Every line of the data should be written out exactly, with the pictures left out.

[Document images with source code]
● ● ● ●

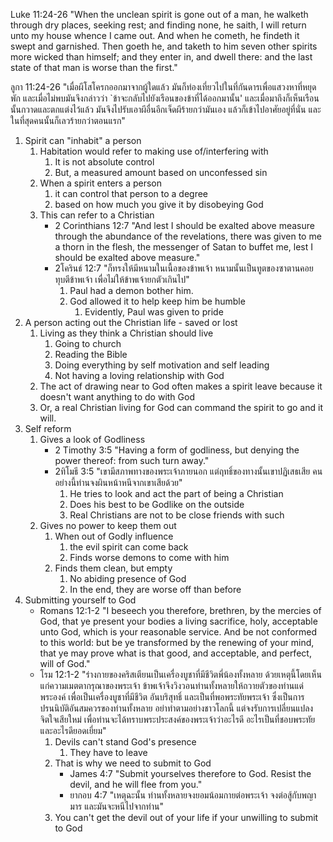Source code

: 
Luke 11:24-26 "When the unclean spirit is gone out of a man, he walketh through dry places, seeking rest; and finding none, he saith, I will return unto my house whence I came out. And when he cometh, he findeth it swept and garnished. Then goeth he, and taketh to him seven other spirits more wicked than himself; and they enter in, and dwell there: and the last state of that man is worse than the first."

ลูกา 11:24-26 "เมื่อผีโสโครกออกมาจากผู้ใดแล้ว มันก็ท่องเที่ยวไปในที่กันดารเพื่อแสวงหาที่หยุดพัก และเมื่อไม่พบมันจึงกล่าวว่า `ข้าจะกลับไปยังเรือนของข้าที่ได้ออกมานั้น' และเมื่อมาถึงก็เห็นเรือนนั้นกวาดและตกแต่งไว้แล้ว มันจึงไปรับเอาผีอื่นอีกเจ็ดผีร้ายกว่ามันเอง แล้วก็เข้าไปอาศัยอยู่ที่นั่น และในที่สุดคนนั้นก็เลวร้ายกว่าตอนแรก"

1. Spirit can "inhabit" a person
    1. Habitation would refer to making use of/interfering with
        1. It is not absolute control
        2. But, a measured amount based on unconfessed sin
    2. When a spirit enters a person
        1. it can control that person to a degree
        2. based on how much you give it by disobeying God
    3. This can refer to a Christian
        - 2 Corinthians 12:7 "And lest I should be exalted above measure through the abundance of the revelations, there was given to me a thorn in the flesh, the messenger of Satan to buffet me, lest I should be exalted above measure."
        - 2โครินธ์ 12:7 "ก็ทรงให้มีหนามในเนื้อของข้าพเจ้า หนามนั้นเป็นทูตของซาตานคอยทุบตีข้าพเจ้า เพื่อไม่ให้ข้าพเจ้ายกตัวเกินไป"
            1. Paul had a demon bother him.
            2. God allowed it to help keep him be humble
                1. Evidently, Paul was given to pride
2. A person acting out the Christian life - saved or lost
    1. Living as they think a Christian should live
        1. Going to church
        2. Reading the Bible
        3. Doing everything by self motivation and self leading
        4. Not having a loving relationship with God
    2. The act of drawing near to God often makes a spirit leave because it doesn't want anything to do with God
    3. Or, a real Christian living for God can command the spirit to go and it will.
3. Self reform
    1. Gives a look of Godliness
        - 2 Timothy 3:5 "Having a form of godliness, but denying the power thereof: from such turn away."
        - 2ทิโมธี 3:5 "เขามีสภาพทางของพระเจ้าภายนอก แต่ฤทธิ์ของทางนั้นเขาปฏิเสธเสีย คนอย่างนี้ท่านจงผินหน้าหนีจากเขาเสียด้วย"
            1. He tries to look and act the part of being a Christian
            2. Does his best to be Godlike on the outside
            3. Real Christians are not to be close friends with such
    2. Gives no power to keep them out
        1. When out of Godly influence
            1. the evil spirit can come back
            2. Finds worse demons to come with him
        2. Finds them clean, but empty
            1. No abiding presence of God
            2. In the end, they are worse off than before
4. Submitting yourself to God
    - Romans 12:1-2 "I beseech you therefore, brethren, by the mercies of God, that ye present your bodies a living sacrifice, holy, acceptable unto God, which is your reasonable service. And be not conformed to this world: but be ye transformed by the renewing of your mind, that ye may prove what is that good, and acceptable, and perfect, will of God."
    - โรม 12:1-2 "ร่างกายของคริสเตียนเป็นเครื่องบูชาที่มีชีวิตพี่น้องทั้งหลาย ด้วยเหตุนี้โดยเห็นแก่ความเมตตากรุณาของพระเจ้า ข้าพเจ้าจึงวิงวอนท่านทั้งหลายให้ถวายตัวของท่านแด่พระองค์ เพื่อเป็นเครื่องบูชาที่มีชีวิต อันบริสุทธิ์ และเป็นที่พอพระทัยพระเจ้า ซึ่งเป็นการปรนนิบัติอันสมควรของท่านทั้งหลาย อย่าทำตามอย่างชาวโลกนี้ แต่จงรับการเปลี่ยนแปลงจิตใจเสียใหม่ เพื่อท่านจะได้ทราบพระประสงค์ของพระเจ้าว่าอะไรดี อะไรเป็นที่ชอบพระทัย และอะไรดียอดเยี่ยม"
        1. Devils can't stand God's presence
            1. They have to leave
        2. That is why we need to submit to God
            - James 4:7 "Submit yourselves therefore to God. Resist the devil, and he will flee from you."
            - ยากอบ 4:7 "เหตุฉะนั้น ท่านทั้งหลายจงยอมน้อมกายต่อพระเจ้า จงต่อสู้กับพญามาร และมันจะหนีไปจากท่าน"
        3. You can't get the devil out of your life if your unwilling to submit to God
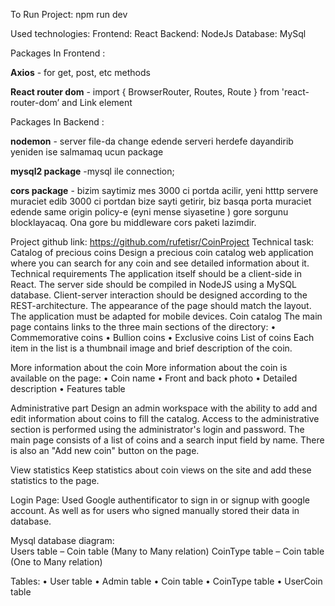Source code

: To Run Project:
npm run dev

Used technologies:
Frontend: React
Backend: NodeJs
Database: MySql

Packages In Frontend :

**Axios** - for get, post, etc methods

**React router dom** - import { BrowserRouter, Routes, Route } from 'react-router-dom’  and Link element

Packages In Backend :

**nodemon** - server file-da change edende serveri herdefe dayandirib yeniden ise salmamaq ucun package

**mysql2 package** -mysql ile connection;

**cors package** - bizim saytimiz mes 3000 ci portda acilir, yeni htttp servere muraciet edib 3000 ci portdan bize sayti getirir, biz basqa porta muraciet edende same origin policy-e  (eyni mense siyasetine ) gore sorgunu blocklayacaq. Ona gore bu middleware cors paketi lazimdir.

Project github link: https://github.com/rufetisr/CoinProject
Technical task: Catalog of precious coins
Design a precious coin catalog web application where you can search for any coin and see detailed information about it.
Technical requirements
The application itself should be a client-side in React. The server side should be compiled in NodeJS using a MySQL database. Client-server interaction should be designed according to the REST-architecture.
The appearance of the page should match the layout. The application must be adapted for mobile devices.
Coin catalog
The main page contains links to the three main sections of the directory:
•	Commemorative coins
•	Bullion coins
•	Exclusive coins
List of coins
Each item in the list is a thumbnail image and brief description of the coin.
 
More information about the coin
More information about the coin is available on the page:
•	Coin name
•	Front and back photo
•	Detailed description
•	Features table
 
Administrative part
Design an admin workspace with the ability to add and edit information about coins to fill the catalog.
Access to the administrative section is performed using the administrator's login and password.
The main page consists of a list of coins and a search input field by name.
There is also an "Add new coin" button on the page.
 
View statistics
Keep statistics about coin views on the site and add these statistics to the page.

Login Page:
Used Google authentificator to sign in or signup with google account. As well as for users who signed manually stored their data in database.

Mysql database diagram:  
Users table – Coin table (Many to Many relation)
CoinType table – Coin table (One to Many relation)

Tables:
•	User table
•	Admin table
•	Coin table
•	CoinType table
•	UserCoin table
 

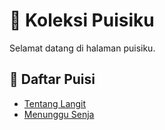 # 🌙 Koleksi Puisiku

Selamat datang di halaman puisiku.

## 📜 Daftar Puisi
- [Tentang Langit](langit.md)
- [Menunggu Senja](senja.md)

● ● ● ●

ANSWER TO THE EXERCISE
Source code

: 
Luke 11:24-26 "When the unclean spirit is gone out of a man, he walketh through dry places, seeking rest; and finding none, he saith, I will return unto my house whence I came out. And when he cometh, he findeth it swept and garnished. Then goeth he, and taketh to him seven other spirits more wicked than himself; and they enter in, and dwell there: and the last state of that man is worse than the first."

ลูกา 11:24-26 "เมื่อผีโสโครกออกมาจากผู้ใดแล้ว มันก็ท่องเที่ยวไปในที่กันดารเพื่อแสวงหาที่หยุดพัก และเมื่อไม่พบมันจึงกล่าวว่า `ข้าจะกลับไปยังเรือนของข้าที่ได้ออกมานั้น' และเมื่อมาถึงก็เห็นเรือนนั้นกวาดและตกแต่งไว้แล้ว มันจึงไปรับเอาผีอื่นอีกเจ็ดผีร้ายกว่ามันเอง แล้วก็เข้าไปอาศัยอยู่ที่นั่น และในที่สุดคนนั้นก็เลวร้ายกว่าตอนแรก"

1. Spirit can "inhabit" a person
    1. Habitation would refer to making use of/interfering with
        1. It is not absolute control
        2. But, a measured amount based on unconfessed sin
    2. When a spirit enters a person
        1. it can control that person to a degree
        2. based on how much you give it by disobeying God
    3. This can refer to a Christian
        - 2 Corinthians 12:7 "And lest I should be exalted above measure through the abundance of the revelations, there was given to me a thorn in the flesh, the messenger of Satan to buffet me, lest I should be exalted above measure."
        - 2โครินธ์ 12:7 "ก็ทรงให้มีหนามในเนื้อของข้าพเจ้า หนามนั้นเป็นทูตของซาตานคอยทุบตีข้าพเจ้า เพื่อไม่ให้ข้าพเจ้ายกตัวเกินไป"
            1. Paul had a demon bother him.
            2. God allowed it to help keep him be humble
                1. Evidently, Paul was given to pride
2. A person acting out the Christian life - saved or lost
    1. Living as they think a Christian should live
        1. Going to church
        2. Reading the Bible
        3. Doing everything by self motivation and self leading
        4. Not having a loving relationship with God
    2. The act of drawing near to God often makes a spirit leave because it doesn't want anything to do with God
    3. Or, a real Christian living for God can command the spirit to go and it will.
3. Self reform
    1. Gives a look of Godliness
        - 2 Timothy 3:5 "Having a form of godliness, but denying the power thereof: from such turn away."
        - 2ทิโมธี 3:5 "เขามีสภาพทางของพระเจ้าภายนอก แต่ฤทธิ์ของทางนั้นเขาปฏิเสธเสีย คนอย่างนี้ท่านจงผินหน้าหนีจากเขาเสียด้วย"
            1. He tries to look and act the part of being a Christian
            2. Does his best to be Godlike on the outside
            3. Real Christians are not to be close friends with such
    2. Gives no power to keep them out
        1. When out of Godly influence
            1. the evil spirit can come back
            2. Finds worse demons to come with him
        2. Finds them clean, but empty
            1. No abiding presence of God
            2. In the end, they are worse off than before
4. Submitting yourself to God
    - Romans 12:1-2 "I beseech you therefore, brethren, by the mercies of God, that ye present your bodies a living sacrifice, holy, acceptable unto God, which is your reasonable service. And be not conformed to this world: but be ye transformed by the renewing of your mind, that ye may prove what is that good, and acceptable, and perfect, will of God."
    - โรม 12:1-2 "ร่างกายของคริสเตียนเป็นเครื่องบูชาที่มีชีวิตพี่น้องทั้งหลาย ด้วยเหตุนี้โดยเห็นแก่ความเมตตากรุณาของพระเจ้า ข้าพเจ้าจึงวิงวอนท่านทั้งหลายให้ถวายตัวของท่านแด่พระองค์ เพื่อเป็นเครื่องบูชาที่มีชีวิต อันบริสุทธิ์ และเป็นที่พอพระทัยพระเจ้า ซึ่งเป็นการปรนนิบัติอันสมควรของท่านทั้งหลาย อย่าทำตามอย่างชาวโลกนี้ แต่จงรับการเปลี่ยนแปลงจิตใจเสียใหม่ เพื่อท่านจะได้ทราบพระประสงค์ของพระเจ้าว่าอะไรดี อะไรเป็นที่ชอบพระทัย และอะไรดียอดเยี่ยม"
        1. Devils can't stand God's presence
            1. They have to leave
        2. That is why we need to submit to God
            - James 4:7 "Submit yourselves therefore to God. Resist the devil, and he will flee from you."
            - ยากอบ 4:7 "เหตุฉะนั้น ท่านทั้งหลายจงยอมน้อมกายต่อพระเจ้า จงต่อสู้กับพญามาร และมันจะหนีไปจากท่าน"
        3. You can't get the devil out of your life if your unwilling to submit to God
Source code

: To Run Project:
npm run dev

Used technologies:
Frontend: React
Backend: NodeJs
Database: MySql

Packages In Frontend :

**Axios** - for get, post, etc methods

**React router dom** - import { BrowserRouter, Routes, Route } from 'react-router-dom’  and Link element

Packages In Backend :

**nodemon** - server file-da change edende serveri herdefe dayandirib yeniden ise salmamaq ucun package

**mysql2 package** -mysql ile connection;

**cors package** - bizim saytimiz mes 3000 ci portda acilir, yeni htttp servere muraciet edib 3000 ci portdan bize sayti getirir, biz basqa porta muraciet edende same origin policy-e  (eyni mense siyasetine ) gore sorgunu blocklayacaq. Ona gore bu middleware cors paketi lazimdir.

Project github link: https://github.com/rufetisr/CoinProject
Technical task: Catalog of precious coins
Design a precious coin catalog web application where you can search for any coin and see detailed information about it.
Technical requirements
The application itself should be a client-side in React. The server side should be compiled in NodeJS using a MySQL database. Client-server interaction should be designed according to the REST-architecture.
The appearance of the page should match the layout. The application must be adapted for mobile devices.
Coin catalog
The main page contains links to the three main sections of the directory:
•	Commemorative coins
•	Bullion coins
•	Exclusive coins
List of coins
Each item in the list is a thumbnail image and brief description of the coin.
 
More information about the coin
More information about the coin is available on the page:
•	Coin name
•	Front and back photo
•	Detailed description
•	Features table
 
Administrative part
Design an admin workspace with the ability to add and edit information about coins to fill the catalog.
Access to the administrative section is performed using the administrator's login and password.
The main page consists of a list of coins and a search input field by name.
There is also an "Add new coin" button on the page.
 
View statistics
Keep statistics about coin views on the site and add these statistics to the page.

Login Page:
Used Google authentificator to sign in or signup with google account. As well as for users who signed manually stored their data in database.

Mysql database diagram:  
Users table – Coin table (Many to Many relation)
CoinType table – Coin table (One to Many relation)

Tables:
•	User table
•	Admin table
•	Coin table
•	CoinType table
•	UserCoin table
 

 # 🌙 Koleksi Puisiku

Selamat datang di halaman puisiku.

## 📜 Daftar Puisi
- [Tentang Langit](langit.md)
- [Menunggu Senja](senja.md)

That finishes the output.